This is all starting to look familiar …
I am really, really tired. We got back into town about three hours ago from our Glasgow/London trip, and I am doing my best to fight off sleep – it’s not quite 8 pm on Wednesday, and I can’t really justify going to bed now, even though, as I type this, my eyes will barely focus.
So you’ll have to forgive me for the utter lack of photos and grammar in this post. Like I said, I’m tired. We haven’t been home in a week, and the house looks just as we left it. The over-ripe pears I forgot on the counter are a little closer to becoming sentient, but that’s about it. We’ve been traveling to the point that I begin to forget what it’s like to be home – everything around me looks vaguely familiar, but before I get too comfortable, we’ll be off again.

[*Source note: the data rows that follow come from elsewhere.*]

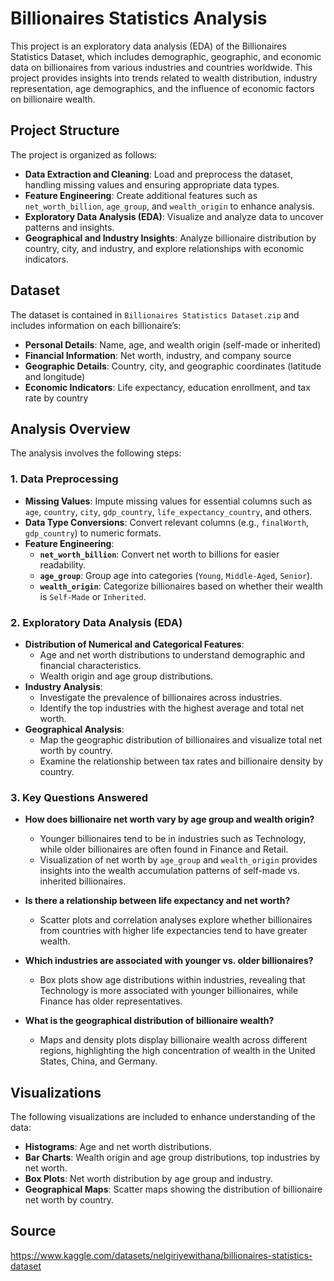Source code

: # Billionaires Statistics Analysis

This project is an exploratory data analysis (EDA) of the Billionaires Statistics Dataset, which includes demographic, geographic, and economic data on billionaires from various industries and countries worldwide. This project provides insights into trends related to wealth distribution, industry representation, age demographics, and the influence of economic factors on billionaire wealth.

## Project Structure

The project is organized as follows:

- **Data Extraction and Cleaning**: Load and preprocess the dataset, handling missing values and ensuring appropriate data types.
- **Feature Engineering**: Create additional features such as `net_worth_billion`, `age_group`, and `wealth_origin` to enhance analysis.
- **Exploratory Data Analysis (EDA)**: Visualize and analyze data to uncover patterns and insights.
- **Geographical and Industry Insights**: Analyze billionaire distribution by country, city, and industry, and explore relationships with economic indicators.

## Dataset

The dataset is contained in `Billionaires Statistics Dataset.zip` and includes information on each billionaire’s:
- **Personal Details**: Name, age, and wealth origin (self-made or inherited)
- **Financial Information**: Net worth, industry, and company source
- **Geographic Details**: Country, city, and geographic coordinates (latitude and longitude)
- **Economic Indicators**: Life expectancy, education enrollment, and tax rate by country

## Analysis Overview

The analysis involves the following steps:

### 1. Data Preprocessing
- **Missing Values**: Impute missing values for essential columns such as `age`, `country`, `city`, `gdp_country`, `life_expectancy_country`, and others.
- **Data Type Conversions**: Convert relevant columns (e.g., `finalWorth`, `gdp_country`) to numeric formats.
- **Feature Engineering**:
  - **`net_worth_billion`**: Convert net worth to billions for easier readability.
  - **`age_group`**: Group age into categories (`Young`, `Middle-Aged`, `Senior`).
  - **`wealth_origin`**: Categorize billionaires based on whether their wealth is `Self-Made` or `Inherited`.

### 2. Exploratory Data Analysis (EDA)
- **Distribution of Numerical and Categorical Features**:
  - Age and net worth distributions to understand demographic and financial characteristics.
  - Wealth origin and age group distributions.
- **Industry Analysis**:
  - Investigate the prevalence of billionaires across industries.
  - Identify the top industries with the highest average and total net worth.
- **Geographical Analysis**:
  - Map the geographic distribution of billionaires and visualize total net worth by country.
  - Examine the relationship between tax rates and billionaire density by country.

### 3. Key Questions Answered
- **How does billionaire net worth vary by age group and wealth origin?**
  - Younger billionaires tend to be in industries such as Technology, while older billionaires are often found in Finance and Retail.
  - Visualization of net worth by `age_group` and `wealth_origin` provides insights into the wealth accumulation patterns of self-made vs. inherited billionaires.
  
- **Is there a relationship between life expectancy and net worth?**
  - Scatter plots and correlation analyses explore whether billionaires from countries with higher life expectancies tend to have greater wealth.
  
- **Which industries are associated with younger vs. older billionaires?**
  - Box plots show age distributions within industries, revealing that Technology is more associated with younger billionaires, while Finance has older representatives.

- **What is the geographical distribution of billionaire wealth?**
  - Maps and density plots display billionaire wealth across different regions, highlighting the high concentration of wealth in the United States, China, and Germany.

## Visualizations

The following visualizations are included to enhance understanding of the data:
- **Histograms**: Age and net worth distributions.
- **Bar Charts**: Wealth origin and age group distributions, top industries by net worth.
- **Box Plots**: Net worth distribution by age group and industry.
- **Geographical Maps**: Scatter maps showing the distribution of billionaire net worth by country.

## Source

https://www.kaggle.com/datasets/nelgiriyewithana/billionaires-statistics-dataset


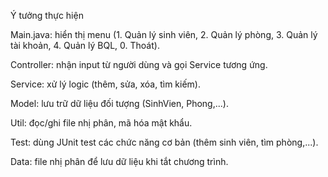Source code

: Ý tưởng thực hiện

Main.java: hiển thị menu (1. Quản lý sinh viên, 2. Quản lý phòng, 3. Quản lý tài khoản, 4. Quản lý BQL, 0. Thoát).

Controller: nhận input từ người dùng và gọi Service tương ứng.

Service: xử lý logic (thêm, sửa, xóa, tìm kiếm).

Model: lưu trữ dữ liệu đối tượng (SinhVien, Phong,...).

Util: đọc/ghi file nhị phân, mã hóa mật khẩu.

Test: dùng JUnit test các chức năng cơ bản (thêm sinh viên, tìm phòng,...).

Data: file nhị phân để lưu dữ liệu khi tắt chương trình.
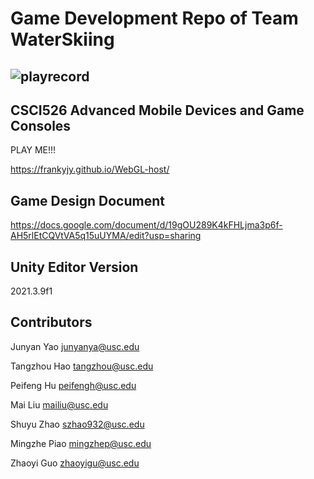 # Game Development Repo of Team WaterSkiing

## ![playrecord](playrecord.gif)

## CSCI526 Advanced Mobile Devices and Game Consoles

PLAY ME!!!

https://frankyjy.github.io/WebGL-host/

## Game Design Document

https://docs.google.com/document/d/19gOU289K4kFHLjma3p6f-AH5rlEtCQVtVA5q15uUYMA/edit?usp=sharing

## Unity Editor Version


2021.3.9f1 

## Contributors

Junyan Yao junyanya@usc.edu

Tangzhou Hao tangzhou@usc.edu

Peifeng Hu peifengh@usc.edu

Mai Liu mailiu@usc.edu

Shuyu Zhao szhao932@usc.edu

Mingzhe Piao mingzhep@usc.edu

Zhaoyi Guo zhaoyigu@usc.edu



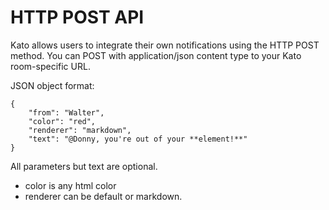 HTTP POST API
=============

Kato allows users to integrate their own notifications using the HTTP POST method.
You can POST with application/json content type to your Kato room-specific URL.

JSON object format:
    
    {
        "from": "Walter",
        "color": "red",
        "renderer": "markdown",
        "text": "@Donny, you're out of your **element!**"
    }
    
All parameters but text are optional.
-  color is any html color
-  renderer can be default or markdown.

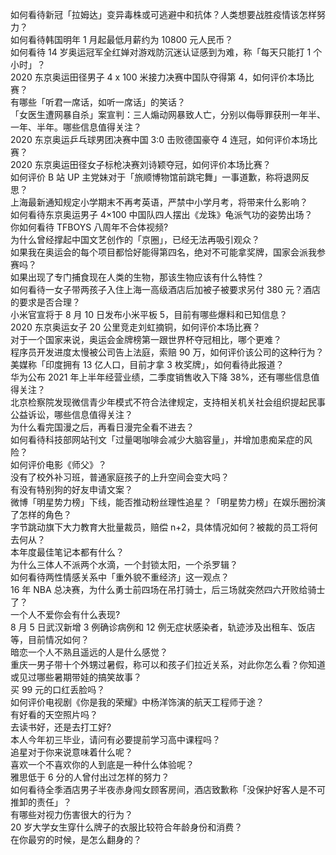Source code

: 如何看待新冠「拉姆达」变异毒株或可逃避中和抗体？人类想要战胜疫情该怎样努力？  
如何看待韩国明年 1 月起最低月薪约为 10800 元人民币？  
如何看待 14 岁奥运冠军全红婵对游戏防沉迷认证感到为难，称「每天只能打 1 个小时」？  
2020 东京奥运田径男子 4 x 100 米接力决赛中国队夺得第 4，如何评价本场比赛？  
有哪些「听君一席话，如听一席话」的笑话？  
「女医生遭网暴自杀」案宣判：三人煽动网暴致人亡，分别以侮辱罪获刑一年半、一年、半年。哪些信息值得关注？  
2020 东京奥运乒乓球男团决赛中国 3:0 击败德国豪夺 4 连冠，如何评价本场比赛？  
2020 东京奥运田径女子标枪决赛刘诗颖夺冠，如何评价本场比赛？  
如何评价 B 站 UP 主党妹对于「旅顺博物馆前跳宅舞」一事道歉，称将退网反思？  
上海最新通知规定小学期末不再考英语，严禁中小学月考，将带来什么影响？  
如何看待东京奥运男子 4×100 中国队四人摆出《龙珠》龟派气功的姿势出场？  
你如何看待 TFBOYS 八周年不合体视频?  
为什么曾经撑起中国文艺创作的「京圈」，已经无法再吸引观众？  
如果我在奥运会的每个项目都恰好能得第四名，绝对不可能拿奖牌，国家会派我参赛吗？  
如果出现了专门捕食现在人类的生物，那该生物应该有什么特性？  
如何看待一女子带两孩子入住上海一高级酒店后加被子被要求另付 380 元？酒店的要求是否合理？  
小米官宣将于 8 月 10 日发布小米平板 5，目前有哪些爆料和已知信息？  
2020 东京奥运女子 20 公里竞走刘虹摘铜，如何评价本场比赛？  
对于一个国家来说，奥运会金牌榜第一跟世界杯夺冠相比，哪个更难？  
程序员开发进度太慢被公司告上法庭，索赔 90 万，如何评价该公司的这种行为？  
美媒称「印度拥有 13 亿人口，目前才拿 3 枚奖牌」，如何看待此报道？  
华为公布 2021 年上半年经营业绩，二季度销售收入下降 38%，还有哪些信息值得关注？  
北京检察院发现微信青少年模式不符合法律规定，支持相关机关社会组织提起民事公益诉讼，哪些信息值得关注？  
为什么看完国漫之后，再看日漫完全看不进去？  
如何看待科技部网站刊文「过量喝咖啡会减少大脑容量」，并增加患痴呆症的风险？  
如何评价电影《师父》？  
没有了校外补习班，普通家庭孩子的上升空间会变大吗？  
有没有特别狗的好友申请文案？  
微博「明星势力榜」下线，能否推动粉丝理性追星？「明星势力榜」在娱乐圈扮演了怎样的角色？  
字节跳动旗下大力教育大批量裁员，赔偿 n+2，具体情况如何？被裁的员工将何去何从？  
本年度最佳笔记本都有什么？  
为什么三体人不派两个水滴，一个封锁太阳，一个杀罗辑？  
如何看待两性情感关系中「重外貌不重经济」这一观点？  
16 年 NBA 总决赛，为什么勇士前四场在吊打骑士，后三场就突然四六开败给骑士了？  
一个人不爱你会有什么表现?  
8 月 5 日武汉新增 3 例确诊病例和 12 例无症状感染者，轨迹涉及出租车、饭店等，目前情况如何？  
暗恋一个人不熟且遥远的人是什么感觉？  
重庆一男子带十个外甥过暑假，称可以和孩子们拉近关系，对此你怎么看？你知道或见过哪些暑期带娃的搞笑故事？  
买 99 元的口红丢脸吗？  
如何评价电视剧《你是我的荣耀》中杨洋饰演的航天工程师于途？  
有好看的天空照片吗？  
去读书好，还是去打工好?  
本人今年初三毕业，请问有必要提前学习高中课程吗？  
追星对于你来说意味着什么呢？  
喜欢一个不喜欢你的人到底是一种什么体验呢？  
雅思低于 6 分的人曾付出过怎样的努力？  
如何看待全季酒店男子半夜赤身闯女顾客房间，酒店致歉称「没保护好客人是不可推卸的责任」？  
有哪些对视力伤害很大的行为？  
20 岁大学女生穿什么牌子的衣服比较符合年龄身份和消费？  
在你最穷的时候，是怎么翻身的？  
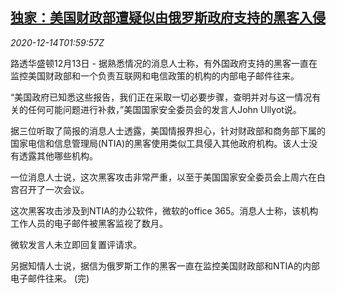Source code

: <!--1607912594000-->
[独家：美国财政部遭疑似由俄罗斯政府支持的黑客入侵](https://cn.reuters.com/article/usa-treasury-1213-sun-russia-hacking-idCNKBS28O052)
------

<div><i>2020-12-14T01:59:57Z</i></div><p>路透华盛顿12月13日 - 据熟悉情况的消息人士称，有外国政府支持的黑客一直在监控美国财政部和一个负责互联网和电信政策的机构的内部电子邮件往来。</p><p>“美国政府已知悉这些报告，我们正在采取一切必要步骤，查明并对与这一情况有关的任何可能问题进行补救，”美国国家安全委员会的发言人John Ullyot说。</p><p>据三位听取了简报的消息人士透露，美国情报界担心，针对财政部和商务部下属的国家电信和信息管理局(NTIA)的黑客使用类似工具侵入其他政府机构。该人士没有透露其他哪些机构。</p><p>一位消息人士说，这次黑客攻击非常严重，以至于美国国家安全委员会上周六在白宫召开了一次会议。</p><p>这次黑客攻击涉及到NTIA的办公软件，微软的office 365。消息人士称，该机构工作人员的电子邮件被黑客监视了数月。</p><p>微软发言人未立即回复置评请求。</p><p>另据知情人士说，据信为俄罗斯工作的黑客一直在监控美国财政部和NTIA的内部电子邮件往来。 (完)</p>
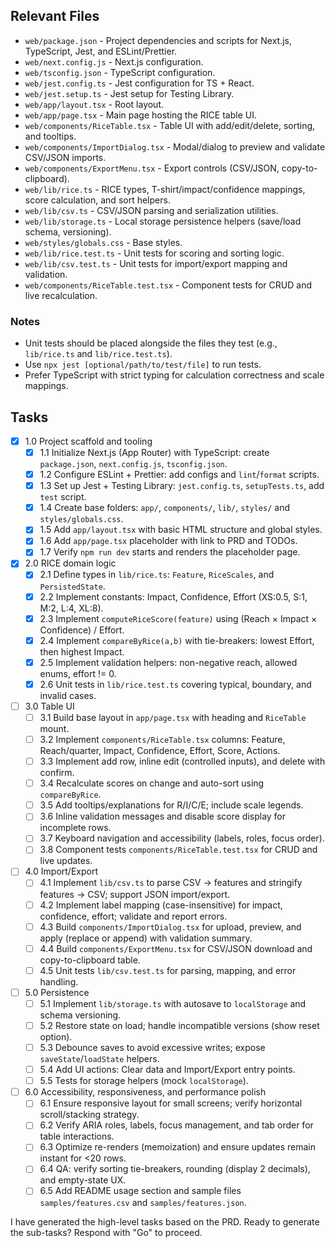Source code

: ## Relevant Files

- `web/package.json` - Project dependencies and scripts for Next.js, TypeScript, Jest, and ESLint/Prettier.
- `web/next.config.js` - Next.js configuration.
- `web/tsconfig.json` - TypeScript configuration.
- `web/jest.config.ts` - Jest configuration for TS + React.
- `web/jest.setup.ts` - Jest setup for Testing Library.
- `web/app/layout.tsx` - Root layout.
- `web/app/page.tsx` - Main page hosting the RICE table UI.
- `web/components/RiceTable.tsx` - Table UI with add/edit/delete, sorting, and tooltips.
- `web/components/ImportDialog.tsx` - Modal/dialog to preview and validate CSV/JSON imports.
- `web/components/ExportMenu.tsx` - Export controls (CSV/JSON, copy-to-clipboard).
- `web/lib/rice.ts` - RICE types, T-shirt/impact/confidence mappings, score calculation, and sort helpers.
- `web/lib/csv.ts` - CSV/JSON parsing and serialization utilities.
- `web/lib/storage.ts` - Local storage persistence helpers (save/load schema, versioning).
- `web/styles/globals.css` - Base styles.
- `web/lib/rice.test.ts` - Unit tests for scoring and sorting logic.
- `web/lib/csv.test.ts` - Unit tests for import/export mapping and validation.
- `web/components/RiceTable.test.tsx` - Component tests for CRUD and live recalculation.

### Notes

- Unit tests should be placed alongside the files they test (e.g., `lib/rice.ts` and `lib/rice.test.ts`).
- Use `npx jest [optional/path/to/test/file]` to run tests.
- Prefer TypeScript with strict typing for calculation correctness and scale mappings.

## Tasks

- [x] 1.0 Project scaffold and tooling
  - [x] 1.1 Initialize Next.js (App Router) with TypeScript: create `package.json`, `next.config.js`, `tsconfig.json`.
  - [x] 1.2 Configure ESLint + Prettier: add configs and `lint`/`format` scripts.
  - [x] 1.3 Set up Jest + Testing Library: `jest.config.ts`, `setupTests.ts`, add `test` script.
  - [x] 1.4 Create base folders: `app/`, `components/`, `lib/`, `styles/` and `styles/globals.css`.
  - [x] 1.5 Add `app/layout.tsx` with basic HTML structure and global styles.
  - [x] 1.6 Add `app/page.tsx` placeholder with link to PRD and TODOs.
  - [x] 1.7 Verify `npm run dev` starts and renders the placeholder page.

- [x] 2.0 RICE domain logic
  - [x] 2.1 Define types in `lib/rice.ts`: `Feature`, `RiceScales`, and `PersistedState`.
  - [x] 2.2 Implement constants: Impact, Confidence, Effort (XS:0.5, S:1, M:2, L:4, XL:8).
  - [x] 2.3 Implement `computeRiceScore(feature)` using (Reach × Impact × Confidence) / Effort.
  - [x] 2.4 Implement `compareByRice(a,b)` with tie-breakers: lowest Effort, then highest Impact.
  - [x] 2.5 Implement validation helpers: non-negative reach, allowed enums, effort != 0.
  - [x] 2.6 Unit tests in `lib/rice.test.ts` covering typical, boundary, and invalid cases.

- [ ] 3.0 Table UI
  - [ ] 3.1 Build base layout in `app/page.tsx` with heading and `RiceTable` mount.
  - [ ] 3.2 Implement `components/RiceTable.tsx` columns: Feature, Reach/quarter, Impact, Confidence, Effort, Score, Actions.
  - [ ] 3.3 Implement add row, inline edit (controlled inputs), and delete with confirm.
  - [ ] 3.4 Recalculate scores on change and auto-sort using `compareByRice`.
  - [ ] 3.5 Add tooltips/explanations for R/I/C/E; include scale legends.
  - [ ] 3.6 Inline validation messages and disable score display for incomplete rows.
  - [ ] 3.7 Keyboard navigation and accessibility (labels, roles, focus order).
  - [ ] 3.8 Component tests `components/RiceTable.test.tsx` for CRUD and live updates.

- [ ] 4.0 Import/Export
  - [ ] 4.1 Implement `lib/csv.ts` to parse CSV → features and stringify features → CSV; support JSON import/export.
  - [ ] 4.2 Implement label mapping (case-insensitive) for impact, confidence, effort; validate and report errors.
  - [ ] 4.3 Build `components/ImportDialog.tsx` for upload, preview, and apply (replace or append) with validation summary.
  - [ ] 4.4 Build `components/ExportMenu.tsx` for CSV/JSON download and copy-to-clipboard table.
  - [ ] 4.5 Unit tests `lib/csv.test.ts` for parsing, mapping, and error handling.

- [ ] 5.0 Persistence
  - [ ] 5.1 Implement `lib/storage.ts` with autosave to `localStorage` and schema versioning.
  - [ ] 5.2 Restore state on load; handle incompatible versions (show reset option).
  - [ ] 5.3 Debounce saves to avoid excessive writes; expose `saveState`/`loadState` helpers.
  - [ ] 5.4 Add UI actions: Clear data and Import/Export entry points.
  - [ ] 5.5 Tests for storage helpers (mock `localStorage`).

- [ ] 6.0 Accessibility, responsiveness, and performance polish
  - [ ] 6.1 Ensure responsive layout for small screens; verify horizontal scroll/stacking strategy.
  - [ ] 6.2 Verify ARIA roles, labels, focus management, and tab order for table interactions.
  - [ ] 6.3 Optimize re-renders (memoization) and ensure updates remain instant for <20 rows.
  - [ ] 6.4 QA: verify sorting tie-breakers, rounding (display 2 decimals), and empty-state UX.
  - [ ] 6.5 Add README usage section and sample files `samples/features.csv` and `samples/features.json`.

I have generated the high-level tasks based on the PRD. Ready to generate the sub-tasks? Respond with "Go" to proceed.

Of course, the same could very easily be said about the places we visit, too.
It’s a crazy thing, when places that aren’t home (by any stretch of the imagination) begin to feel warm and inviting. I love how a room at the Hilton is a room at the Hilton – whether you’re in New york or Chicago or London or Glasgow. And how, even after only two days at the same breakfast buffet, I fall into a pattern and pick out the exact same things.
I’m a creature of habit, and while I love trying and seeing new things, what I love perhaps even more is when those new things become beloved familiar things. How I rather inexplicably love the Dorothy Perkins store near the Tottenham Court tube stop on Oxford Street – even though, to the best of my understanding, it’s an unexpected hybrid of Ann Taylor Loft and Wet Seal.
Or how I always eat at the same damn sandwich stand at the San Diego airport, and always order the same thing (tomato, basil, mozzerella) to the point that the lady who works there has started to recognize me.
It makes me wonder: am I cheating? When new becomes old, when the unfamiliar becomes familiar, do I then lose touch of what makes travel special?
Perhaps a little. But then I see something I’m sure I’m never, ever seen before (and will likely never see again):
And I remember that being comfortable, feeling at home, and hell, even remotely understanding what’s going on? It’s all over-rated. Sometimes seeing young men in kilts playing music outside a terrible U.S. chain restaurant is far, far better.